Jérémy parlait d'une voix profonde et vibrante qui faisait penser au son d'une corne de brume ; et il avait l'avantage de ceux qui parlent peu mais avec assurance, qui est que tout le monde les écoute.
Qui avait su en premier son prénom ? Je ne sais pas, et je doute même que quelqu'un le sache encore. Quel métier exercait-il ? Avait-il une famille ? Etait-il marié ? A chacune de ces questions répondaient bien des rumeurs, mais la vérité, personne ne la connaissait. Il était simplement Jérémy, cela suffisait.
Et puis un beau jour, Jérémy a disparu. On raconte beaucoup de choses sur sa disparition, certains parlent de suicide, de meurtre, mais personne n'y croit vraiment. En fait, la plupart des gens pensent qu'il reviendra, tout simplement parce qu'il avait toujours été là.
Moi, je sais ce qu'il est devenu. Je l'ai vu partir. C'était au petit matin, sur la plage brune d'algues ; la tempête avait fait rage toute la nuit, et je n'aime rien tant que ramasser les trésors remontés que la mer en colère jette sur la grève, comme un enfant gâté. Le ciel encore lourd de grisaille commençait à claircir, les vagues fatiguées roulaient mollement sur leur dos, chevauchées de quelques écumes blanches qui sautaient sur le sable. Une brume allait s'épaississant, poussée vers la terre par un souffle de vent. On entendait que le chuchotement proche et lointain de l'océan revêche. Je marchais entre les rochers incrustés de bernacles, sentant crisser le sable sous mes pas, et c'est en levant la tête un instant que je l'ai aperçu, reconnaissable entre tous.

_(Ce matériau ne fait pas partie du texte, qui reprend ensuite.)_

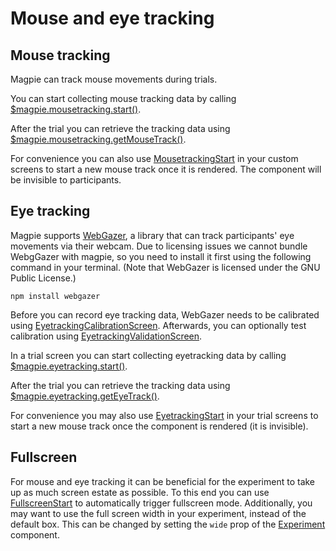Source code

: # Mouse and eye tracking

## Mouse tracking
Magpie can track mouse movements during trials.

You can start collecting mouse tracking data by calling
[$magpie.mousetracking.start()](https://magpie-reference.netlify.app/#Mousetracking+start).

After the trial you can retrieve the tracking data using [$magpie.mousetracking.getMouseTrack()](https://magpie-reference.netlify.app/#Mousetracking+getMouseTrack).

For convenience you can also use [MousetrackingStart](https://magpie-reference.netlify.app/#mousetrackingstart) in your
custom screens to start a new mouse track once it is rendered. The component will be invisible to participants.

## Eye tracking
Magpie supports [WebGazer](https://webgazer.cs.brown.edu), a library that can track participants' eye movements
via their webcam. Due to licensing issues we cannot bundle WebgGazer with magpie, so you need to install it first using
the following command in your terminal. (Note that WebGazer is licensed under the GNU Public License.)

```shell
npm install webgazer
```

Before you can record eye tracking data, WebGazer needs to be calibrated using
[EyetrackingCalibrationScreen](https://magpie-reference.netlify.app/#eyetrackingcalibrationscreen). Afterwards, you can optionally
test calibration using [EyetrackingValidationScreen](https://magpie-reference.netlify.app/#eyetrackingvlidationscreen).

In a trial screen you can start collecting eyetracking data by calling [$magpie.eyetracking.start()](https://magpie-reference.netlify.app/#Eyetracking+start).

After the trial you can retrieve the tracking data using [$magpie.eyetracking.getEyeTrack()](https://magpie-reference.netlify.app/#Eyetracking+getEyeTrack).

For convenience you may also use [EyetrackingStart](https://magpie-reference.netlify.app/#eyetrackingstart) in your
trial screens to start a new mouse track once the component is rendered (it is invisible).

## Fullscreen
For mouse and eye tracking it can be beneficial for the experiment to take up as much screen estate as possible.
To this end you can use [FullscreenStart](https://magpie-reference.netlify.app/#fullscreenstart) to automatically trigger
fullscreen mode. Additionally, you may want to use the full screen width in your experiment, instead of the default box.
This can be changed by setting the `wide` prop of the [Experiment](https://magpie-reference.netlify.app/#experiment) component.
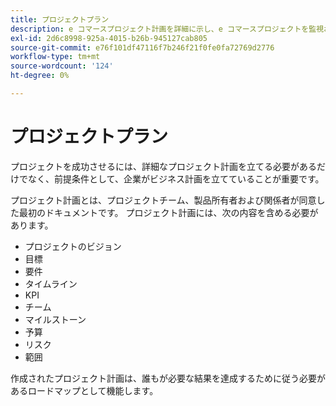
 ```yaml
---
title: プロジェクトプラン
description: e コマースプロジェクト計画を詳細に示し、e コマースプロジェクトを監視および管理します。
exl-id: 2d6c8998-925a-4015-b26b-945127cab805
source-git-commit: e76f101df47116f7b246f21f0fe0fa72769d2776
workflow-type: tm+mt
source-wordcount: '124'
ht-degree: 0%

---
```


# プロジェクトプラン

プロジェクトを成功させるには、詳細なプロジェクト計画を立てる必要があるだけでなく、前提条件として、企業がビジネス計画を立てていることが重要です。

プロジェクト計画とは、プロジェクトチーム、製品所有者および関係者が同意した最初のドキュメントです。 プロジェクト計画には、次の内容を含める必要があります。

- プロジェクトのビジョン
- 目標
- 要件
- タイムライン
- KPI
- チーム
- マイルストーン
- 予算
- リスク
- 範囲

作成されたプロジェクト計画は、誰もが必要な結果を達成するために従う必要があるロードマップとして機能します。
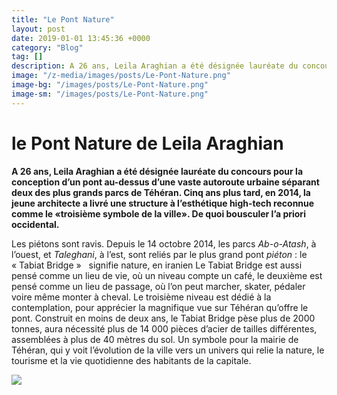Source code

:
```yaml
---
title: "Le Pont Nature"
layout: post
date: 2019-01-01 13:45:36 +0000
category: "Blog"
tag: []
description: A 26 ans, Leila Araghian a été désignée lauréate du concours pour la conception d’un pont au-dessus d’une vaste autoroute urbaine séparant deux des plus grands parcs de Téhéran.
image: "/z-media/images/posts/Le-Pont-Nature.png"
image-bg: "/images/posts/Le-Pont-Nature.png"
image-sm: "/images/posts/Le-Pont-Nature.png"
---
```

# le Pont Nature de Leila Araghian

**A 26 ans, Leila Araghian a été désignée lauréate du concours pour la conception d’un pont au-dessus d’une vaste autoroute urbaine séparant deux des plus grands parcs de Téhéran. Cinq ans plus tard, en 2014, la jeune architecte a livré une structure à l’esthétique high-tech reconnue comme le «troisième symbole de la ville». De quoi bousculer l’a priori occidental.**

Les piétons sont ravis. Depuis le 14 octobre 2014, les parcs _Ab-o-Atash_, à l’ouest, et _Taleghani_, à l’est, sont reliés par le plus grand pont _piéton_ : le « Tabiat Bridge »   signifie nature, en iranien Le Tabiat Bridge est aussi pensé comme un lieu de vie, où un niveau compte un café, le deuxième est pensé comme un lieu de passage, où l’on peut marcher, skater, pédaler voire même monter à cheval. Le troisième niveau est dédié à la contemplation, pour apprécier la magnifique vue sur Téhéran qu’offre le pont. Construit en moins de deux ans, le Tabiat Bridge pèse plus de 2000 tonnes, aura nécessité plus de 14 000 pièces d’acier de tailles différentes, assemblées à plus de 40 mètres du sol. Un symbole pour la mairie de Téhéran, qui y voit l’évolution de la ville vers un univers qui relie la nature, le tourisme et la vie quotidienne des habitants de la capitale.

![](/uploads/Untitled91.png)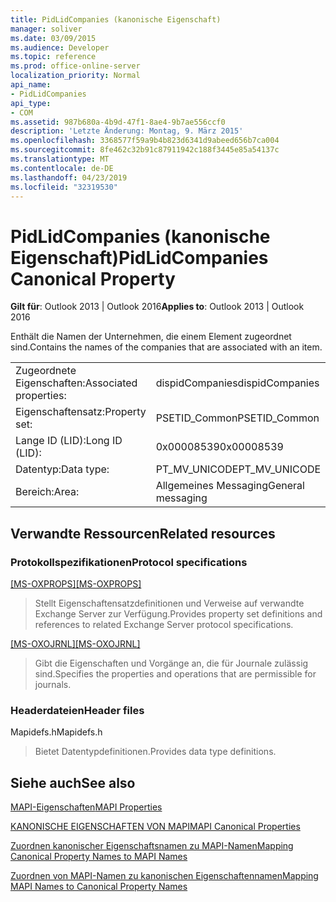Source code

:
 ```yaml
---
title: PidLidCompanies (kanonische Eigenschaft)
manager: soliver
ms.date: 03/09/2015
ms.audience: Developer
ms.topic: reference
ms.prod: office-online-server
localization_priority: Normal
api_name:
- PidLidCompanies
api_type:
- COM
ms.assetid: 987b680a-4b9d-47f1-8ae4-9b7ae556ccf0
description: 'Letzte Änderung: Montag, 9. März 2015'
ms.openlocfilehash: 3368577f59a9b4b823d6341d9abeed656b7ca004
ms.sourcegitcommit: 8fe462c32b91c87911942c188f3445e85a54137c
ms.translationtype: MT
ms.contentlocale: de-DE
ms.lasthandoff: 04/23/2019
ms.locfileid: "32319530"
---
```

# <a name="pidlidcompanies-canonical-property"></a><span data-ttu-id="051bf-103">PidLidCompanies (kanonische Eigenschaft)</span><span class="sxs-lookup"><span data-stu-id="051bf-103">PidLidCompanies Canonical Property</span></span>

  
  
<span data-ttu-id="051bf-104">**Gilt für**: Outlook 2013 | Outlook 2016</span><span class="sxs-lookup"><span data-stu-id="051bf-104">**Applies to**: Outlook 2013 | Outlook 2016</span></span> 
  
<span data-ttu-id="051bf-105">Enthält die Namen der Unternehmen, die einem Element zugeordnet sind.</span><span class="sxs-lookup"><span data-stu-id="051bf-105">Contains the names of the companies that are associated with an item.</span></span>
  
|||
|:-----|:-----|
|<span data-ttu-id="051bf-106">Zugeordnete Eigenschaften:</span><span class="sxs-lookup"><span data-stu-id="051bf-106">Associated properties:</span></span>  <br/> |<span data-ttu-id="051bf-107">dispidCompanies</span><span class="sxs-lookup"><span data-stu-id="051bf-107">dispidCompanies</span></span>  <br/> |
|<span data-ttu-id="051bf-108">Eigenschaftensatz:</span><span class="sxs-lookup"><span data-stu-id="051bf-108">Property set:</span></span>  <br/> |<span data-ttu-id="051bf-109">PSETID_Common</span><span class="sxs-lookup"><span data-stu-id="051bf-109">PSETID_Common</span></span>  <br/> |
|<span data-ttu-id="051bf-110">Lange ID (LID):</span><span class="sxs-lookup"><span data-stu-id="051bf-110">Long ID (LID):</span></span>  <br/> |<span data-ttu-id="051bf-111">0x00008539</span><span class="sxs-lookup"><span data-stu-id="051bf-111">0x00008539</span></span>  <br/> |
|<span data-ttu-id="051bf-112">Datentyp:</span><span class="sxs-lookup"><span data-stu-id="051bf-112">Data type:</span></span>  <br/> |<span data-ttu-id="051bf-113">PT_MV_UNICODE</span><span class="sxs-lookup"><span data-stu-id="051bf-113">PT_MV_UNICODE</span></span>  <br/> |
|<span data-ttu-id="051bf-114">Bereich:</span><span class="sxs-lookup"><span data-stu-id="051bf-114">Area:</span></span>  <br/> |<span data-ttu-id="051bf-115">Allgemeines Messaging</span><span class="sxs-lookup"><span data-stu-id="051bf-115">General messaging</span></span>  <br/> |
   
## <a name="related-resources"></a><span data-ttu-id="051bf-116">Verwandte Ressourcen</span><span class="sxs-lookup"><span data-stu-id="051bf-116">Related resources</span></span>

### <a name="protocol-specifications"></a><span data-ttu-id="051bf-117">Protokollspezifikationen</span><span class="sxs-lookup"><span data-stu-id="051bf-117">Protocol specifications</span></span>

<span data-ttu-id="051bf-118">[[MS-OXPROPS]](https://msdn.microsoft.com/library/f6ab1613-aefe-447d-a49c-18217230b148%28Office.15%29.aspx)</span><span class="sxs-lookup"><span data-stu-id="051bf-118">[[MS-OXPROPS]](https://msdn.microsoft.com/library/f6ab1613-aefe-447d-a49c-18217230b148%28Office.15%29.aspx)</span></span>
  
> <span data-ttu-id="051bf-119">Stellt Eigenschaftensatzdefinitionen und Verweise auf verwandte Exchange Server zur Verfügung.</span><span class="sxs-lookup"><span data-stu-id="051bf-119">Provides property set definitions and references to related Exchange Server protocol specifications.</span></span>
    
<span data-ttu-id="051bf-120">[[MS-OXOJRNL]](https://msdn.microsoft.com/library/2aa04fd2-0f36-4ce4-9178-c0fc70aa8d43%28Office.15%29.aspx)</span><span class="sxs-lookup"><span data-stu-id="051bf-120">[[MS-OXOJRNL]](https://msdn.microsoft.com/library/2aa04fd2-0f36-4ce4-9178-c0fc70aa8d43%28Office.15%29.aspx)</span></span>
  
> <span data-ttu-id="051bf-121">Gibt die Eigenschaften und Vorgänge an, die für Journale zulässig sind.</span><span class="sxs-lookup"><span data-stu-id="051bf-121">Specifies the properties and operations that are permissible for journals.</span></span>
    
### <a name="header-files"></a><span data-ttu-id="051bf-122">Headerdateien</span><span class="sxs-lookup"><span data-stu-id="051bf-122">Header files</span></span>

<span data-ttu-id="051bf-123">Mapidefs.h</span><span class="sxs-lookup"><span data-stu-id="051bf-123">Mapidefs.h</span></span>
  
> <span data-ttu-id="051bf-124">Bietet Datentypdefinitionen.</span><span class="sxs-lookup"><span data-stu-id="051bf-124">Provides data type definitions.</span></span>
    
## <a name="see-also"></a><span data-ttu-id="051bf-125">Siehe auch</span><span class="sxs-lookup"><span data-stu-id="051bf-125">See also</span></span>



[<span data-ttu-id="051bf-126">MAPI-Eigenschaften</span><span class="sxs-lookup"><span data-stu-id="051bf-126">MAPI Properties</span></span>](mapi-properties.md)
  
[<span data-ttu-id="051bf-127">KANONISCHE EIGENSCHAFTEN VON MAPI</span><span class="sxs-lookup"><span data-stu-id="051bf-127">MAPI Canonical Properties</span></span>](mapi-canonical-properties.md)
  
[<span data-ttu-id="051bf-128">Zuordnen kanonischer Eigenschaftsnamen zu MAPI-Namen</span><span class="sxs-lookup"><span data-stu-id="051bf-128">Mapping Canonical Property Names to MAPI Names</span></span>](mapping-canonical-property-names-to-mapi-names.md)
  
[<span data-ttu-id="051bf-129">Zuordnen von MAPI-Namen zu kanonischen Eigenschaftennamen</span><span class="sxs-lookup"><span data-stu-id="051bf-129">Mapping MAPI Names to Canonical Property Names</span></span>](mapping-mapi-names-to-canonical-property-names.md)

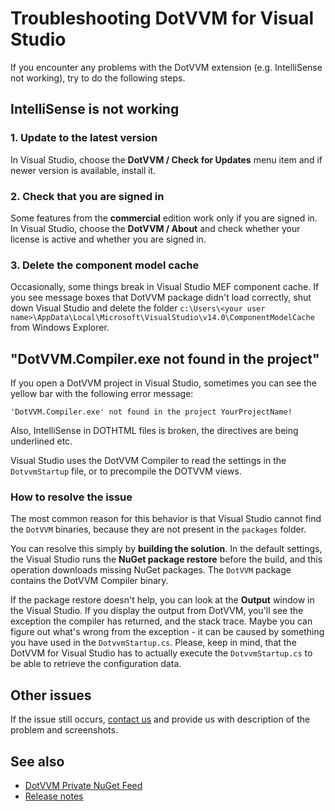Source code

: # Troubleshooting DotVVM for Visual Studio

If you encounter any problems with the DotVVM extension (e.g. IntelliSense not working), try to do the following steps.

## IntelliSense is not working

### 1. Update to the latest version

In Visual Studio, choose the **DotVVM / Check for Updates** menu item and if newer version is available, install it.

### 2. Check that you are signed in

Some features from the **commercial** edition work only if you are signed in. 
In Visual Studio, choose the **DotVVM / About** and check whether your license is active and whether you are signed in.

### 3. Delete the component model cache

Occasionally, some things break in Visual Studio MEF component cache. If you see message boxes that DotVVM package
didn't load correctly, shut down Visual Studio and delete the folder `c:\Users\<your user name>\AppData\Local\Microsoft\VisualStudio\v14.0\ComponentModelCache`
from Windows Explorer.

## "DotVVM.Compiler.exe not found in the project"

If you open a DotVVM project in Visual Studio, sometimes you can see the yellow bar with the following error message:

```DOTHTML
'DotVVM.Compiler.exe' not found in the project YourProjectName!
``` 

Also, IntelliSense in DOTHTML files is broken, the directives are being underlined etc. 

Visual Studio uses the DotVVM Compiler to read the settings in the `DotvvmStartup` file, or to precompile the DOTVVM views.

### How to resolve the issue

The most common reason for this behavior is that Visual Studio cannot find the `DotVVM` binaries, because they are not
present in the `packages` folder. 

You can resolve this simply by **building the solution**. In the default settings, the Visual Studio runs the **NuGet package 
restore** before the build, and this operation downloads missing NuGet packages. The `DotVVM` package contains the DotVVM Compiler
binary.

If the package restore doesn't help, you can look at the **Output** window in the Visual Studio. If you display the output from DotVVM,
you'll see the exception the compiler has returned, and the stack trace. Maybe you can figure out what's wrong from the exception -
it can be caused by something you have used in the `DotvvmStartup.cs`. Please, keep in mind, that the DotVVM for Visual Studio has 
to actually execute the `DotvvmStartup.cs` to be able to retrieve the configuration data.    

## Other issues

If the issue still occurs, [contact us](https://www.dotvvm.com/support) and provide us with description of the problem and screenshots.

## See also

* [DotVVM Private NuGet Feed](dotvvm-private-nuget-feed)
* [Release notes](release-notes)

Il se déplaçait lentement, oscillant un peu comme un homme las. Il tirait derrière lui une barque de bois presque aussi terne que les roches, presque aussi sombre que les algues. Il est arrivé au bord de l'eau, a poussé le bateau devant lui, s'est enfonçé dans les vagues jusqu'à mi cuisses, puis a enjambé le rebord bombé et s'est mis à ramer vers le large, peu à peu effacé du paysage par le brouillard plus dense. Un instant, j'ai cru le voir se retourner vers moi, mais peut être n'est-ce qu'un effet de mon imagination.
C'est ainsi que s'en est allé Jérémy, l'homme de l'océan ; depuis, il me semble que les jours venteux ne sont plus aussi vivants, ni les tempêtes aussi belles et majestueuses qu'autrefois.